• **Required work**:
Every record below must be copied exactly, with images dropped.

(Records from a data source)
+++++
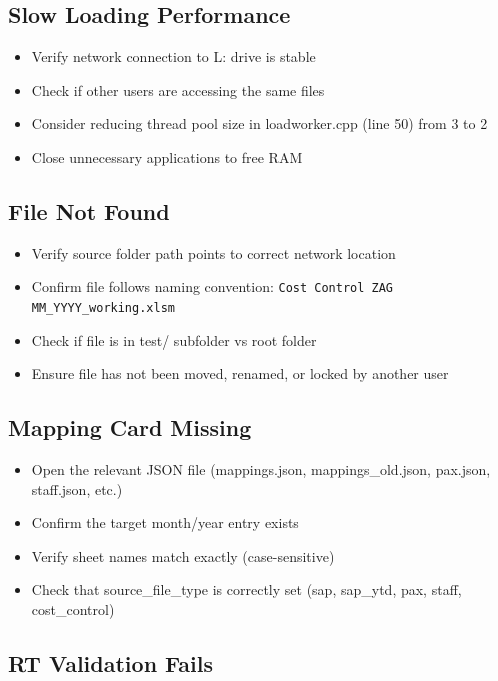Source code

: \documentclass[11pt,a4paper]{article}
\begin{document}
\subsection{Slow Loading Performance}

\begin{itemize}[leftmargin=*, itemsep=4pt]
\item Verify network connection to L: drive is stable
\item Check if other users are accessing the same files
\item Consider reducing thread pool size in loadworker.cpp (line 50) from 3 to 2
\item Close unnecessary applications to free RAM
\end{itemize}

\subsection{File Not Found}

\begin{itemize}[leftmargin=*, itemsep=4pt]
\item Verify source folder path points to correct network location
\item Confirm file follows naming convention: \texttt{Cost Control ZAG MM\_YYYY\_working.xlsm}
\item Check if file is in test/ subfolder vs root folder
\item Ensure file has not been moved, renamed, or locked by another user
\end{itemize}

\subsection{Mapping Card Missing}

\begin{itemize}[leftmargin=*, itemsep=4pt]
\item Open the relevant JSON file (mappings.json, mappings\_old.json, pax.json, staff.json, etc.)
\item Confirm the target month/year entry exists
\item Verify sheet names match exactly (case-sensitive)
\item Check that source\_file\_type is correctly set (sap, sap\_ytd, pax, staff, cost\_control)
\end{itemize}

\subsection{RT Validation Fails}
\end{document}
+++++
• **Output for this task**:
Source code

: \documentclass[11pt,a4paper]{article}
\begin{document}
\subsection{Slow Loading Performance}

\begin{itemize}[leftmargin=*, itemsep=4pt]
\item Verify network connection to L: drive is stable
\item Check if other users are accessing the same files
\item Consider reducing thread pool size in loadworker.cpp (line 50) from 3 to 2
\item Close unnecessary applications to free RAM
\end{itemize}

\subsection{File Not Found}

\begin{itemize}[leftmargin=*, itemsep=4pt]
\item Verify source folder path points to correct network location
\item Confirm file follows naming convention: \texttt{Cost Control ZAG MM\_YYYY\_working.xlsm}
\item Check if file is in test/ subfolder vs root folder
\item Ensure file has not been moved, renamed, or locked by another user
\end{itemize}

\subsection{Mapping Card Missing}

\begin{itemize}[leftmargin=*, itemsep=4pt]
\item Open the relevant JSON file (mappings.json, mappings\_old.json, pax.json, staff.json, etc.)
\item Confirm the target month/year entry exists
\item Verify sheet names match exactly (case-sensitive)
\item Check that source\_file\_type is correctly set (sap, sap\_ytd, pax, staff, cost\_control)
\end{itemize}

\subsection{RT Validation Fails}
\end{document}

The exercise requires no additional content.